Tomorrows Without Them…

This piece was originally a Facebook post. We believe our online space can also be everyone's space. We also believe we are fortunate enough to meet the most interesting everyday people. We believe everyday people need to share their stories too. This is one.

Thinking of my father on his birthday. I don't have many pictures of him but this is my favorite (and I know, I post it every year). It was sometime in the '50's around his Navy days and although from this photo he looks like he might have been a cocky dude, he was not at all. He was actually a pretty shy guy who was very artistic and funny.

I have few memories of doing things with him because he moved out of state when we were really young and there wasn't much interaction after that. I'd seen him once when I visited him in Nebraska at age 12, and again for the last time when I was 21. But long before he left, I remember sitting on the couch beside him watching IU and Harlem Globetrotter basketball on our old black and white television. It was during IU games I discovered how good Pepsi and potato chips were while I not only learned the IU fight song, but also the especially funny adult saying, "Hell's Bells!" 

In the few years before he passed in 2015, we renewed our relationship through e-mail and he opened up to me about his life in Nebraska, his career in journalism, his volunteerism at a museum, his beloved pets, and how he still followed Indiana sports. His letters had warmth and humor, but also deep regret that he'd never made time to know his children. However, in opening this door we started fresh and I learned how much we actually had in common, including our love for racing and the Indianapolis Motor Speedway. 

In those final couple of years I'd write to him about Indycar racing and car events I was involved with, and he'd tell me stories about going to the track before I was born. He was the first to take me to the track, for qualifications, way back in 1963, one thing I clearly do still remember doing with him. He was happy that I remembered. Coincidentally, 1963 was the year his favorite driver, Parnelli Jones, won. He got a kick when I wrote him about running into Parnelli Jones at a Speedway restaurant one year. Literally smacked right into my dad's racing idol as I was going to the ladies room and he was coming out of the men's room. 
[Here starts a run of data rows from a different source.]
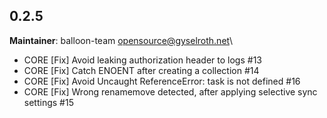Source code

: ## 0.2.5
**Maintainer**: balloon-team <opensource@gyselroth.net>\

* CORE [Fix] Avoid leaking authorization header to logs #13
* CORE [Fix] Catch ENOENT after creating a collection #14
* CORE [Fix] Avoid Uncaught ReferenceError: task is not defined #16
* CORE [Fix] Wrong renamemove detected, after applying selective sync settings #15
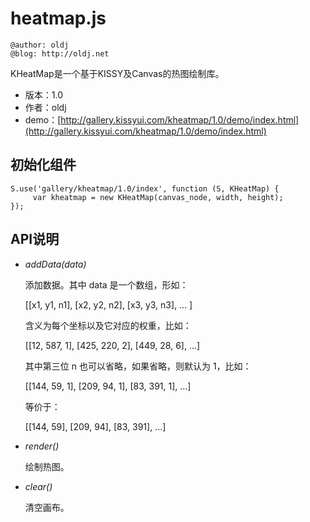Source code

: heatmap.js
==========

    @author: oldj
    @blog: http://oldj.net

KHeatMap是一个基于KISSY及Canvas的热图绘制库。

 
* 版本：1.0
* 作者：oldj
* demo：[http://gallery.kissyui.com/kheatmap/1.0/demo/index.html](http://gallery.kissyui.com/kheatmap/1.0/demo/index.html)
 
## 初始化组件
 
    S.use('gallery/kheatmap/1.0/index', function (S, KHeatMap) {
         var kheatmap = new KHeatMap(canvas_node, width, height);
    });
 
## API说明
 
* *addData(data)*
 
    添加数据。其中 data 是一个数组，形如：
 
    [[x1, y1, n1], [x2, y2, n2], [x3, y3, n3], ... ]
 
    含义为每个坐标以及它对应的权重，比如：
 
    [[12, 587, 1], [425, 220, 2], [449, 28, 6], ...]
 
    其中第三位 n 也可以省略，如果省略，则默认为 1，比如：
 
    [[144, 59, 1], [209, 94, 1], [83, 391, 1], ...]
 
    等价于：
 
    [[144, 59], [209, 94], [83, 391], ...]
 
 
* *render()*
 
    绘制热图。
 
* *clear()*
 
    清空画布。
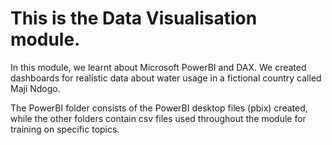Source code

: # This is the Data Visualisation module.

In this module, we learnt about Microsoft PowerBI and DAX. We created dashboards for realistic data about water usage in a fictional country called Maji Ndogo.

The PowerBI folder consists of the PowerBI desktop files (pbix) created, while the other folders contain csv files used throughout the module for training on specific topics.
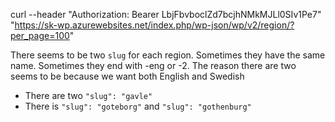 
curl --header "Authorization: Bearer LbjFbvboclZd7bcjhNMkMJLl0SIv1Pe7" "https://sk-wp.azurewebsites.net/index.php/wp-json/wp/v2/region/?per_page=100"


There seems to be two `slug` for each region. Sometimes they have the same name. Sometimes they end with -eng or -2.
The reason there are two seems to be because we want both English and Swedish

* There are two `"slug": "gavle"`
* There is `"slug": "goteborg"` and `"slug": "gothenburg"`

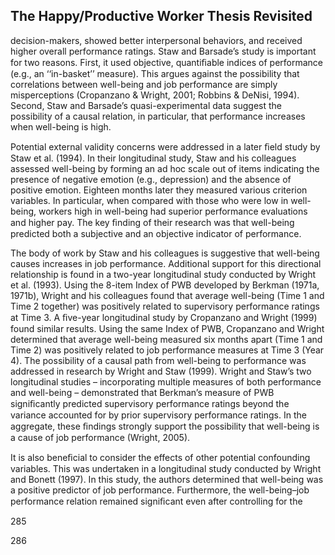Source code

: ## The Happy/Productive Worker Thesis Revisited

decision-makers, showed better interpersonal behaviors, and received higher overall performance ratings. Staw and Barsade’s study is important for two reasons. First, it used objective, quantiﬁable indices of performance (e.g., an ‘‘in-basket’’ measure). This argues against the possibility that correlations between well-being and job performance are simply misperceptions (Cropanzano & Wright, 2001; Robbins & DeNisi, 1994). Second, Staw and Barsade’s quasi-experimental data suggest the possibility of a causal relation, in particular, that performance increases when well-being is high.

Potential external validity concerns were addressed in a later ﬁeld study by Staw et al. (1994). In their longitudinal study, Staw and his colleagues assessed well-being by forming an ad hoc scale out of items indicating the presence of negative emotion (e.g., depression) and the absence of positive emotion. Eighteen months later they measured various criterion variables. In particular, when compared with those who were low in well-being, workers high in well-being had superior performance evaluations and higher pay. The key ﬁnding of their research was that well-being predicted both a subjective and an objective indicator of performance.

The body of work by Staw and his colleagues is suggestive that well-being causes increases in job performance. Additional support for this directional relationship is found in a two-year longitudinal study conducted by Wright et al. (1993). Using the 8-item Index of PWB developed by Berkman (1971a, 1971b), Wright and his colleagues found that average well-being (Time 1 and Time 2 together) was positively related to supervisory performance ratings at Time 3. A ﬁve-year longitudinal study by Cropanzano and Wright (1999) found similar results. Using the same Index of PWB, Cropanzano and Wright determined that average well-being measured six months apart (Time 1 and Time 2) was positively related to job performance measures at Time 3 (Year 4). The possibility of a causal path from well-being to performance was addressed in research by Wright and Staw (1999). Wright and Staw’s two longitudinal studies – incorporating multiple measures of both performance and well-being – demonstrated that Berkman’s measure of PWB signiﬁcantly predicted supervisory performance ratings beyond the variance accounted for by prior supervisory performance ratings. In the aggregate, these ﬁndings strongly support the possibility that well-being is a cause of job performance (Wright, 2005).

It is also beneﬁcial to consider the effects of other potential confounding variables. This was undertaken in a longitudinal study conducted by Wright and Bonett (1997). In this study, the authors determined that well-being was a positive predictor of job performance. Furthermore, the well-being–job performance relation remained signiﬁcant even after controlling for the

285

286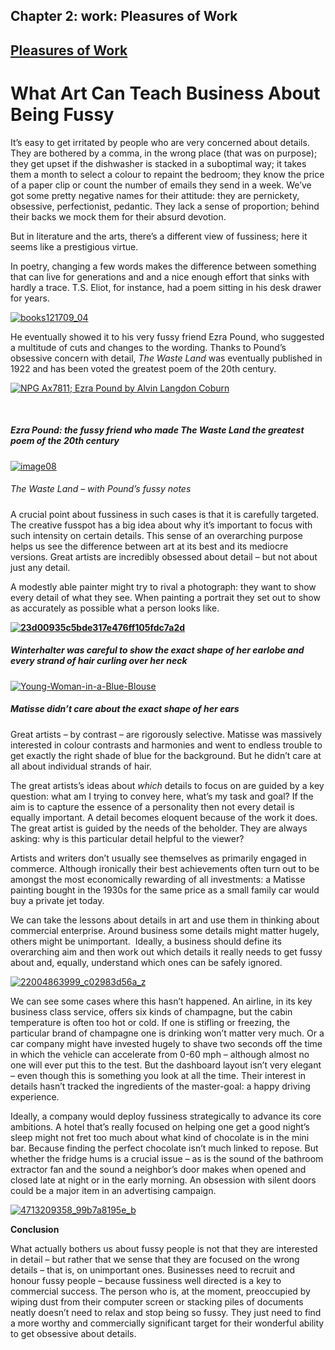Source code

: Chapter  2: work: Pleasures of Work
----------------------------------

[Pleasures of Work](../category/work/pleasures-of-work/index.html)
------------------------------------------------------------------

What Art Can Teach Business About Being Fussy
=============================================

It’s easy to get irritated by people who are very concerned about details. They are bothered by a comma, in the wrong place (that was on purpose); they get upset if the dishwasher is stacked in a suboptimal way; it takes them a month to select a colour to repaint the bedroom; they know the price of a paper clip or count the number of emails they send in a week. We’ve got some pretty negative names for their attitude: they are pernickety, obsessive, perfectionist, pedantic. They lack a sense of proportion; behind their backs we mock them for their absurd devotion.

<span style="font-weight: 400;">But in literature and the arts, there’s a different view of fussiness; here it seems like a prestigious virtue. </span>

In poetry, changing a few words makes the difference between something that can live for generations and and a nice enough effort that sinks with hardly a trace. T.S. Eliot, for instance, had a poem sitting in his desk drawer for years.

[![books121709\_04](http://i0.wp.com/www.thebookoflife.org/wp-content/uploads/2015/11/books121709_04.jpeg?resize=635%2C445)](http://i2.wp.com/www.thebookoflife.org/wp-content/uploads/2015/11/books121709_04.jpeg)

<span style="font-weight: 400;">He eventually showed it to his very fussy friend Ezra Pound, who suggested a multitude of cuts and changes to the wording. Thanks to Pound’s obsessive concern with detail, </span>*<span style="font-weight: 400;">The Waste Land</span>*<span style="font-weight: 400;"> was eventually published in 1922 and has been voted the greatest poem of the 20th century.</span>

[![NPG Ax7811; Ezra Pound by Alvin Langdon Coburn](http://i2.wp.com/www.thebookoflife.org/wp-content/uploads/2015/11/Ezra_Pound_2.jpg?resize=635%2C654)](http://i2.wp.com/www.thebookoflife.org/wp-content/uploads/2015/11/Ezra_Pound_2.jpg)

 

##### Ezra Pound: the fussy friend who made *The Waste Land* the greatest poem of the 20th century

[![image08](http://i0.wp.com/www.thebookoflife.org/wp-content/uploads/2015/11/image08.png?resize=500%2C628)](http://i0.wp.com/www.thebookoflife.org/wp-content/uploads/2015/11/image08.png)

##### <span style="font-weight: 400;">*The Waste Land* – with Pound’s fussy notes</span>

<span style="font-weight: 400;">A crucial point about fussiness in such cases is that it is carefully targeted. The creative fusspot has a big idea about why it’s important to focus with such intensity on certain details. This sense of an overarching purpose helps us see the difference between art at its best and its mediocre versions. Great artists are incredibly obsessed about detail – but not about just any detail.</span>

<span style="font-weight: 400;">A modestly able painter might try to rival a photograph: they want to show every detail of what they see. When painting a portrait they set out to show as accurately as possible what a person looks like. </span>

****[![23d00935c5bde317e476ff105fdc7a2d](http://i2.wp.com/www.thebookoflife.org/wp-content/uploads/2015/11/23d00935c5bde317e476ff105fdc7a2d.jpg?resize=635%2C776)](http://i0.wp.com/www.thebookoflife.org/wp-content/uploads/2015/11/23d00935c5bde317e476ff105fdc7a2d.jpg)****

##### Winterhalter was careful to show the exact shape of her earlobe and every strand of hair curling over her neck

[![Young-Woman-in-a-Blue-Blouse](http://i0.wp.com/www.thebookoflife.org/wp-content/uploads/2015/11/Young-Woman-in-a-Blue-Blouse.jpg?resize=622%2C649)](http://i1.wp.com/www.thebookoflife.org/wp-content/uploads/2015/11/Young-Woman-in-a-Blue-Blouse.jpg)

##### Matisse didn’t care about the exact shape of her ears

<span style="font-weight: 400;">Great artists – by contrast – are rigorously selective. Matisse was massively interested in colour contrasts and harmonies and went to endless trouble to get exactly the right shade of blue for the background. But he didn’t care at all about individual strands of hair.</span>

<span style="font-weight: 400;">The great artists’s ideas about </span>*<span style="font-weight: 400;">which</span>*<span style="font-weight: 400;"> details to focus on are guided by a key question: what am I trying to convey here, what’s my task and goal? If the aim is to capture the essence of a personality then not every detail is equally important. A detail becomes eloquent because of the work it does. The great artist is guided by the needs of the beholder. They are always asking: why is this particular detail helpful to the viewer? </span>

Artists and writers don’t usually see themselves as primarily engaged in commerce. Although ironically their best achievements often turn out to be amongst the most economically rewarding of all investments: a Matisse painting bought in the 1930s for the same price as a small family car would buy a private jet today.

<span style="font-weight: 400;">We can take the lessons about details in art and use them in thinking about commercial enterprise. Around business some details might matter hugely, others might be unimportant.  Ideally, a business should define its overarching aim and then work out which details it really needs to get fussy about and, equally, understand which ones can be safely ignored.</span>

[![22004863999\_c02983d56a\_z](http://i0.wp.com/www.thebookoflife.org/wp-content/uploads/2015/11/22004863999_c02983d56a_z.jpg?resize=635%2C357)](http://i0.wp.com/www.thebookoflife.org/wp-content/uploads/2015/11/22004863999_c02983d56a_z.jpg)

<span style="font-weight: 400;">We can see some cases where this hasn’t happened. An airline, in its key business class service, offers six kinds of champagne, but the cabin temperature is often too hot or cold. If one is stifling or freezing, the particular brand of champagne one is drinking won’t matter very much. Or a car company might have invested hugely to shave two seconds off the time in which the vehicle can accelerate from 0-60 mph – although almost no one will ever put this to the test. But the dashboard layout isn’t very elegant – even though this is something you look at all the time. Their interest in details hasn’t tracked the ingredients of the master-goal: a happy driving experience.</span>

<span style="font-weight: 400;">Ideally, a company would deploy fussiness strategically to advance its core ambitions. A hotel that’s really focused on helping one get a good night’s sleep might not fret too much about what kind of chocolate is in the mini bar. Because finding the perfect chocolate isn’t much linked to repose. But whether the fridge hums is a crucial issue – as is the sound of the bathroom extractor fan and the sound a neighbor’s door makes when opened and closed late at night or in the early morning. An obsession with silent doors could be a major item in an advertising campaign.</span>

[![4713209358\_99b7a8195e\_b](http://i2.wp.com/www.thebookoflife.org/wp-content/uploads/2015/11/4713209358_99b7a8195e_b.jpg?resize=635%2C652)](http://i1.wp.com/www.thebookoflife.org/wp-content/uploads/2015/11/4713209358_99b7a8195e_b.jpg)

**Conclusion**

<span style="font-weight: 400;">What actually bothers us about fussy people is not that they are interested in detail – but rather that we sense that they are focused on the wrong details – that is, on unimportant ones. Businesses need to recruit and honour fussy people – because fussiness well directed is a key to commercial success. The person who is, at the moment, preoccupied by wiping dust from their computer screen or stacking piles of documents neatly doesn’t need to relax and stop being so fussy. They just need to find a more worthy and commercially significant target for their wonderful ability to get obsessive about details.</span>

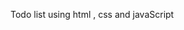 Todo list using html , css and javaScript

<!---
Divyanshi0/Divyanshi0 is a ✨ special ✨ repository because its `README.md` (this file) appears on your GitHub profile.
You can click the Preview link to take a look at your changes.
--->
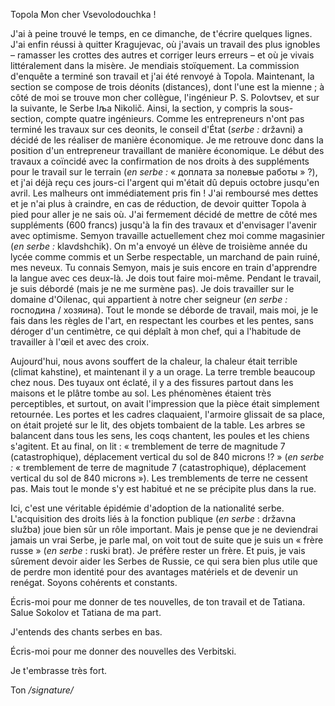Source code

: Topola
Mon cher Vsevolodouchka !

J'ai à peine trouvé le temps, en ce dimanche, de t'écrire quelques lignes. J'ai enfin réussi à quitter Kragujevac, où j'avais un travail des plus ignobles – ramasser les crottes des autres et corriger leurs erreurs – et où je vivais littéralement dans la misère. Je mendiais stoïquement. La commission d'enquête a terminé son travail et j'ai été renvoyé à Topola.
Maintenant, la section se compose de trois déonits (distances), dont l'une est la mienne ; à côté de moi se trouve mon cher collègue, l'ingénieur P. S. Polovtsev, et sur la suivante, le Serbe Iљa Nikolič. Ainsi, la section, y compris la sous-section, compte quatre ingénieurs. Comme les entrepreneurs n'ont pas terminé les travaux sur ces deonits, le conseil d'État (_serbe :_ državni) a décidé de les réaliser de manière économique. Je me retrouve donc dans la position d'un entrepreneur travaillant de manière économique.
Le début des travaux a coïncidé avec la confirmation de nos droits à des suppléments pour le travail sur le terrain (_en serbe :_ « доплата за полевые работы » ?), et j'ai déjà reçu ces jours-ci l'argent qui m'était dû depuis octobre jusqu'en avril. Les malheurs ont immédiatement pris fin ! J'ai remboursé mes dettes et je n'ai plus à craindre, en cas de réduction, de devoir quitter Topola à pied pour aller je ne sais où. J'ai fermement décidé de mettre de côté mes suppléments (600 francs) jusqu'à la fin des travaux et d'envisager l'avenir avec optimisme.
Semyon travaille actuellement chez moi comme magasinier (_en serbe :_ klavdshchik). On m'a envoyé un élève de troisième année du lycée comme commis et un Serbe respectable, un marchand de pain ruiné, mes neveux. Tu connais Semyon, mais je suis encore en train d'apprendre la langue avec ces deux-là. Je dois tout faire moi-même. Pendant le travail, je suis débordé (mais je ne me surmène pas). Je dois travailler sur le domaine d'Oilenac, qui appartient à notre cher seigneur (_en serbe :_ господина / хозяина). Tout le monde se déborde de travail, mais moi, je le fais dans les règles de l'art, en respectant les courbes et les pentes, sans déroger d'un centimètre, ce qui déplaît à mon chef, qui a l'habitude de travailler à l'œil et avec des croix.

Aujourd'hui, nous avons souffert de la chaleur, la chaleur était terrible (climat kahstine), et maintenant il y a un orage. La terre tremble beaucoup chez nous. Des tuyaux ont éclaté, il y a des fissures partout dans les maisons et le plâtre tombe au sol. Les phénomènes étaient très perceptibles, et surtout, on avait l'impression que la pièce était simplement retournée. Les portes et les cadres claquaient, l'armoire glissait de sa place, on était projeté sur le lit, des objets tombaient de la table. Les arbres se balancent dans tous les sens, les coqs chantent, les poules et les chiens s'agitent. Et au final, on lit : « tremblement de terre de magnitude 7 (catastrophique), déplacement vertical du sol de 840 microns !? » (_en serbe :_ « tremblement de terre de magnitude 7 (catastrophique), déplacement vertical du sol de 840 microns »). Les tremblements de terre ne cessent pas. Mais tout le monde s'y est habitué et ne se précipite plus dans la rue.

Ici, c'est une véritable épidémie d'adoption de la nationalité serbe. L'acquisition des droits liés à la fonction publique (_en serbe_ : državna služba) joue bien sûr un rôle important. Mais je pense que je ne deviendrai jamais un vrai Serbe, je parle mal, on voit tout de suite que je suis un « frère russe » (_en serbe_ : ruski brat). Je préfère rester un frère. Et puis, je vais sûrement devoir aider les Serbes de Russie, ce qui sera bien plus utile que de perdre mon identité pour des avantages matériels et de devenir un renégat. Soyons cohérents et constants.

Écris-moi pour me donner de tes nouvelles, de ton travail et de Tatiana. Salue Sokolov et Tatiana de ma part.

J'entends des chants serbes en bas.

Écris-moi pour me donner des nouvelles des Verbitski.

Je t'embrasse très fort.

Ton _/signature/_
I had really hoped to take my father to a 500 at some point so he could experience it again. I never got a chance to do that but I'm glad for being able to have had the conversations we had in the short time we could. We were able to come full circle. So here's to you on your day, dad!
Things to consider: 

1. Have you lost anyone you still miss and want to share with the world (pre or post covid)?

2. How best do you believe you can honor their life and all they poured into your days?

3. Is there some fun/ unusual way you choose to honor that they were here?

4. Have you ever experienced anything that made you believe they were still around, watching over you? If so, what was it?

5. Who else in your present can you truly honor as a way of ensuring you live a fuller more loving life?

About Kitty O: Okay, how about this for bio: "Kitty lives in Noblesville, IN, where she spends time with her three grandchildren, partner, and four rescue cats. She spent several years as a crew member for a sports car racing team after she turned 50. These days she enjoys walking along the river near her home, taking photos of animals, bugs, and flowers. She would love to be a bird for a day and fly above the earth just for a different perspective of life."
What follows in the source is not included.